L The first check is the innermost scope of the local variable.

L any scope that disables the function. They are queried starting with the recently encapsulated scope, and contain neither local variables nor non-global variables.

L query the scope that contains the global variables of the current module.

L The Last query is the outermost scope, which is the namespace containing the built-in method.

If the name is global, all references and assignments can be directly assigned an intermediate scope to the global variables of the module. The nonlocal statement can be used to rebind variables found outside the inmost scope. If it is not defined as non-local, the variables can only be read here. (The attempt to read this variable will generate a local variable in the innermost scope, while the variable with the same identifier outside will not change)

Generally, the local scope references the local variables of the current function. Outside the function, the local scope references the same namespace as the global namespace: module namespace. The class definition also introduces another namespace in the local scope.

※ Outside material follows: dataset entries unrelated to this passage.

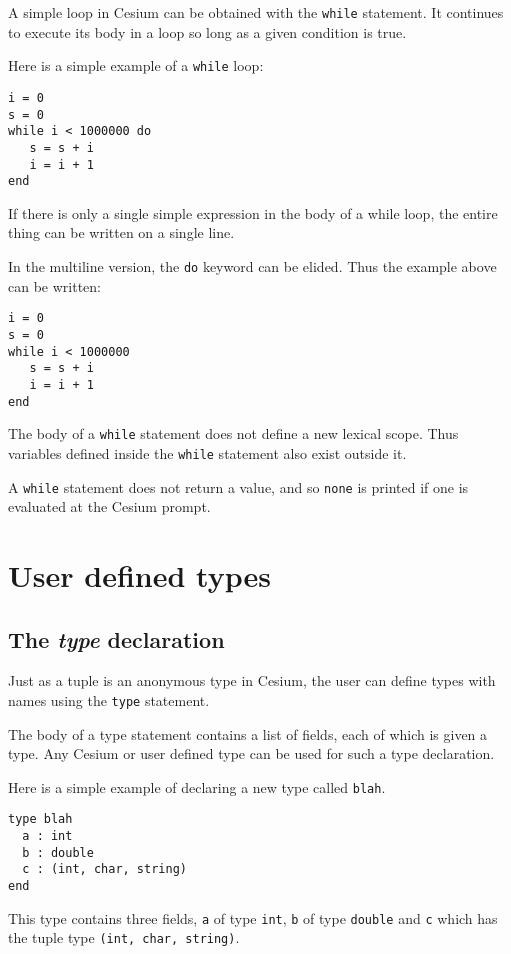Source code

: \documentclass[a4paper,10pt]{article}
\newcommand{\code}{\lstinline}
\begin{document}
{A simple loop in Cesium can be obtained with the \code{while} statement. It continues to execute its
body in a loop so long as a given condition is true.

Here is a simple example of a \code{while} loop:

\begin{lstlisting}
i = 0
s = 0
while i < 1000000 do
   s = s + i
   i = i + 1
end
\end{lstlisting}

If there is only a single simple expression in the body of a while loop, the entire thing can be
written on a single line. 

In the multiline version, the \code{do} keyword can be elided. Thus the example above can be written:

\begin{lstlisting}
i = 0
s = 0
while i < 1000000
   s = s + i
   i = i + 1
end
\end{lstlisting}

The body of a \code{while} statement does not define a new lexical scope. Thus variables defined 
inside the \code{while} statement also exist outside it.

A \code{while} statement does not return a value, and so \code{none} is printed if one is evaluated
at the Cesium prompt.

\section{User defined types}

\subsection{The \textit{type} declaration}

Just as a tuple is an anonymous type in Cesium, the user can define types with names using the
\code{type} statement.

The body of a type statement contains a list of fields, each of which is given a type. Any Cesium
or user defined type can be used for such a type declaration.

Here is a simple example of declaring a new type called \code{blah}.

\begin{lstlisting}
type blah
  a : int
  b : double
  c : (int, char, string)
end
\end{lstlisting}

This type contains three fields, \code{a} of type \code{int}, \code{b} of type \code{double} and
\code{c} which has the tuple type \code{(int, char, string)}.

}
\end{document}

It is very important to know that the scope can be defined in the text. The global scope of the function defined in the module is the namespace of the module, no matter where the function is called or what name it uses. On the other hand, real queries for names are dynamically queried at runtime. However, language definitions are evolving to static names during compilation, so do not rely on dynamic names. (In fact, local variables have been statically defined)

A special feature of Python is that if no global variable is valid, the value assignment of the name often enters the innermost range. Assignment does not copy data-they closely bind names to objects. The same is true for deletion. The Del statement removes the binding to x from the namespace in the local scope. In fact, all operations that introduce the new name use local variables. In particular, the import Statement and Function Definition bind the module or function name in the local scope.

Global statements can be used to describe the special variables of an activity in the Global scope and should be bound there. A Nonlocal statement describes and binds special variables of an activity in the encapsulation scope.